Reproduce exactly the lines beginning with the line that contains "HELM (coming soon)" and ending at the final line of the material below.

Input for this task:
+ + + +

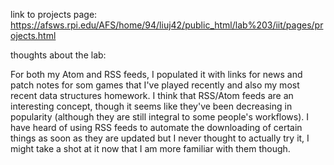 link to projects page: https://afsws.rpi.edu/AFS/home/94/liuj42/public_html/lab%203/iit/pages/projects.html

thoughts about the lab:

For both my Atom and RSS feeds, I populated it with links for news and patch notes for som games that I've played recently and also my most recent data structures homework. I think that RSS/Atom feeds are an interesting concept, though it seems like they've been decreasing in popularity (although they are still integral to some people's workflows). I have heard of using RSS feeds to automate the downloading of certain things as soon as they are updated but I never thought to actually try it, I might take a shot at it now that I am more familiar with them though.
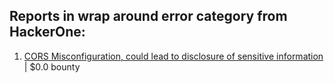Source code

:## Reports in wrap around error category from HackerOne:

1. [CORS Misconfiguration, could lead to disclosure of sensitive information](https://hackerone.com/reports/1199527) | $0.0 bounty

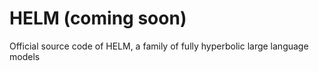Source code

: # HELM (coming soon)
Official source code of HELM, a family of fully hyperbolic large language models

+ + + +

Task output:
: # HELM (coming soon)
Official source code of HELM, a family of fully hyperbolic large language models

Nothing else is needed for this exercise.